### Your goal
Copy, from the listing, every line in which the string "with" is present.
◇ ◇ ◇
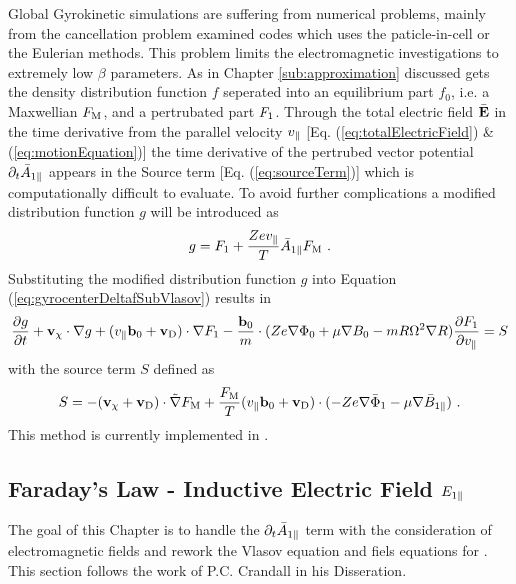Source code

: Global Gyrokinetic simulations are suffering from numerical problems, mainly from the cancellation problem \cite{Chen2001} examined codes \cite{Cummings_PHD} which uses the paticle-in-cell or the Eulerian methods. This problem limits the electromagnetic investigations to extremely low $\beta$ parameters. \cite{Naitou1995} As in Chapter \ref{sub:approximation} discussed gets the density distribution function $f$ seperated into an equilibrium part $f_0$, i.e. a Maxwellian $F_\mathrm{M}$, and a pertrubated part $F_1$. Through the total electric field $\bar{\boldsymbol{\mathbf{E}}}$ in the time derivative from the parallel velocity $v_\parallel$ [Eq. (\ref{eq:totalElectricField}) \& (\ref{eq:motionEquation})] the time derivative of the pertrubed vector potential $\partial_t \bar{A}_{1\parallel}$ appears in the Source term [Eq. (\ref{eq:sourceTerm})] which is computationally difficult to evaluate. To avoid further complications a modified distribution function $g$ will be introduced as
\begin{gather}
	g = F_1 + \frac{Ze v_\parallel}{T} \bar{A}_{1\parallel} F_\mathrm{M} ~.
	\label{eq:modifiedDistrubutionFunction}
\end{gather}
Substituting the modified distribution function $g$ into Equation (\ref{eq:gyrocenterDeltafSubVlasov}) results in
\begin{gather}
	\frac{\partial g}{\partial t} + \boldsymbol{\mathbf{v}}_\chi \cdot \nabla g + (v_\parallel \boldsymbol{\mathbf{b}}_0 + \boldsymbol{\mathbf{v}}_\mathrm{D}) \cdot \nabla F_1 - \frac{\boldsymbol{\mathbf{b}}_0}{m} \cdot (Z e \nabla \Phi_0 + \mu \nabla B_0 - m R \Omega^2 \nabla R) \frac{\partial F_1}{\partial v_\parallel} = S
	\label{eq:modifiedGyrocenterDeltafSubVlasov}
\end{gather}
with the source term $S$ defined as
\begin{gather}
	S = - (\boldsymbol{\mathbf{v}}_\chi + \boldsymbol{\mathbf{v}}_\mathrm{D}) \cdot \tilde{\nabla} F_\mathrm{M} + \frac{F_\mathrm{M}}{T} (v_\parallel \boldsymbol{\mathbf{b}}_0 + \boldsymbol{\mathbf{v}}_\mathrm{D}) \cdot (-Ze \nabla \bar{\Phi}_1 - \mu \nabla \bar{B}_{1\parallel}) ~.
	\label{eq:modifiedSourceTerm}
\end{gather}
This method is currently implemented in \gkw\cite{Peeters2009A}.

\newpage


\subsection{Faraday's Law - Inductive Electric Field $E_{1\parallel}$}
\label{sub:fieldEpar}

The goal of this Chapter is to handle the $\partial_t \bar{A}_{1\parallel}$ term with the consideration of electromagnetic fields and rework the Vlasov equation and fiels equations for \gkw. This section follows the work of P.C. Crandall in his Disseration\cite{Crandall_PHD}.
\bigskip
◇ ◇ ◇
### Response to this task
with the source term $S$ defined as
The goal of this Chapter is to handle the $\partial_t \bar{A}_{1\parallel}$ term with the consideration of electromagnetic fields and rework the Vlasov equation and fiels equations for \gkw. This section follows the work of P.C. Crandall in his Disseration\cite{Crandall_PHD}.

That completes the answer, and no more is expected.